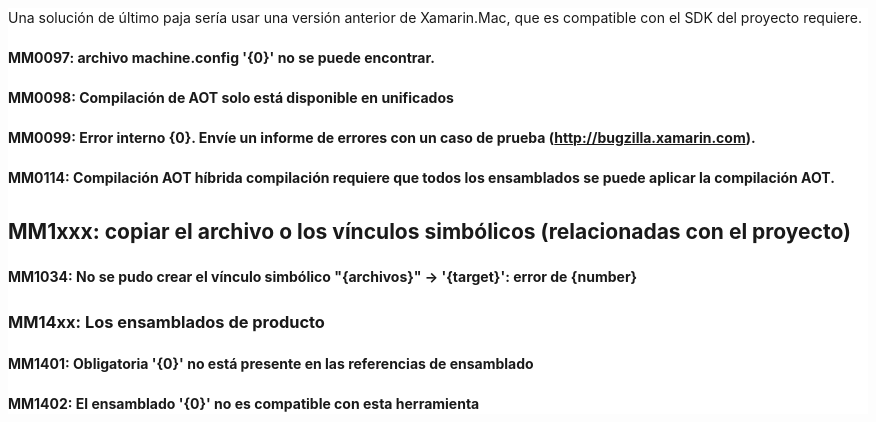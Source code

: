 Una solución de último paja sería usar una versión anterior de Xamarin.Mac, que es compatible con el SDK del proyecto requiere.

<a name="MM0097" />

#### <a name="mm0097-machineconfig-file-0-can-not-be-found"></a>MM0097: archivo machine.config '{0}' no se puede encontrar.

<a name="MM0098" />

#### <a name="mm0098-aot-compilation-is-only-available-on-unified"></a>MM0098: Compilación de AOT solo está disponible en unificados

<a name="MM0099" />

#### <a name="mm0099-internal-error-0-please-file-a-bug-report-with-a-test-case-httpbugzillaxamarincom"></a>MM0099: Error interno {0}. Envíe un informe de errores con un caso de prueba (http://bugzilla.xamarin.com).

<a name="MM0114" />

#### <a name="mm0114-hybrid-aot-compilation-requires-all-assemblies-to-be-aot-compiled"></a>MM0114: Compilación AOT híbrida compilación requiere que todos los ensamblados se puede aplicar la compilación AOT.

## <a name="mm1xxx-file-copy--symlinks-project-related"></a>MM1xxx: copiar el archivo o los vínculos simbólicos (relacionadas con el proyecto)

<a name="MM1034" />

#### <a name="mm1034-could-not-create-symlink-file---target-error-number"></a>MM1034: No se pudo crear el vínculo simbólico "{archivos}" -> '{target}': error de {number}

### <a name="mm14xx-product-assemblies"></a>MM14xx: Los ensamblados de producto

<a name="MM1401" />

#### <a name="mm1401-the-required-0-assembly-is-missing-from-the-references"></a>MM1401: Obligatoria '{0}' no está presente en las referencias de ensamblado

<a name="MM1402" />

#### <a name="mm1402-the-assembly-0-is-not-compatible-with-this-tool"></a>MM1402: El ensamblado '{0}' no es compatible con esta herramienta
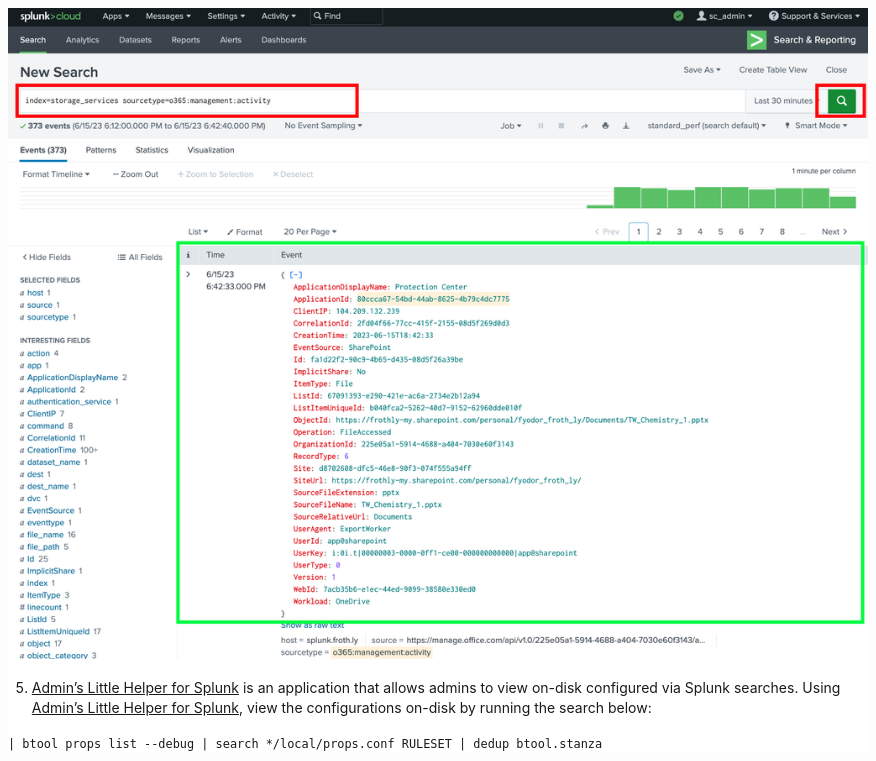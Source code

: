 ![Splunk Cloud search results of index=storage_services sourcetype=o365:management:activity with the search highlighted in red and search results highlighted in green](https://github.com/preeves-splunk/pla1750b/blob/v3/assets/module_1/5_5.png?raw=true)

5. [Admin’s Little Helper for Splunk](https://splunkbase.splunk.com/app/6368) is an application that allows admins to view on-disk configured via Splunk searches.  Using [Admin’s Little Helper for Splunk](https://splunkbase.splunk.com/app/6368), view the configurations on-disk by running the search below:

```
| btool props list --debug | search */local/props.conf RULESET | dedup btool.stanza
```
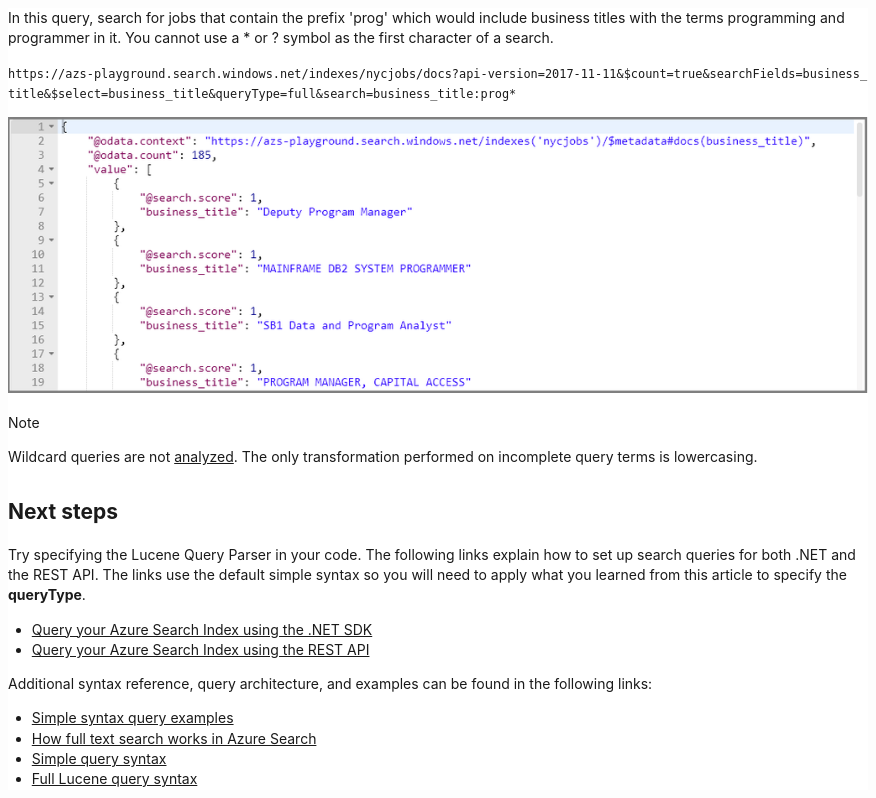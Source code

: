 In this query, search for jobs that contain the prefix 'prog' which would include business titles with the terms programming and programmer in it. You cannot use a * or ? symbol as the first character of a search.

```GET
https://azs-playground.search.windows.net/indexes/nycjobs/docs?api-version=2017-11-11&$count=true&searchFields=business_title&$select=business_title&queryType=full&search=business_title:prog*
```
  ![Wildcard query](media/search-query-lucene-examples/wildcard.png)

> [!Note]
> Wildcard queries are not [analyzed](https://docs.microsoft.com/azure/search/search-lucene-query-architecture#stage-2-lexical-analysis). The only transformation performed on incomplete query terms is lowercasing.
>

## Next steps
Try specifying the Lucene Query Parser in your code. The following links explain how to set up search queries for both .NET and the REST API. The links use the default simple syntax so you will need to apply what you learned from this article to specify the **queryType**.

* [Query your Azure Search Index using the .NET SDK](search-query-dotnet.md)
* [Query your Azure Search Index using the REST API](search-create-index-rest-api.md)

Additional syntax reference, query architecture, and examples can be found in the following links:

+ [Simple syntax query examples](search-query-simple-examples.md)
+ [How full text search works in Azure Search](search-lucene-query-architecture.md)
+ [Simple query syntax](https://docs.microsoft.com/rest/api/searchservice/simple-query-syntax-in-azure-search)
+ [Full Lucene query syntax](https://docs.microsoft.com/rest/api/searchservice/lucene-query-syntax-in-azure-search)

+---+

Look through the material and copy each line that has "ensamblados".

(WRITTEN RESPONSE)
#### <a name="mm0114-hybrid-aot-compilation-requires-all-assemblies-to-be-aot-compiled"></a>MM0114: Compilación AOT híbrida compilación requiere que todos los ensamblados se puede aplicar la compilación AOT.
### <a name="mm14xx-product-assemblies"></a>MM14xx: Los ensamblados de producto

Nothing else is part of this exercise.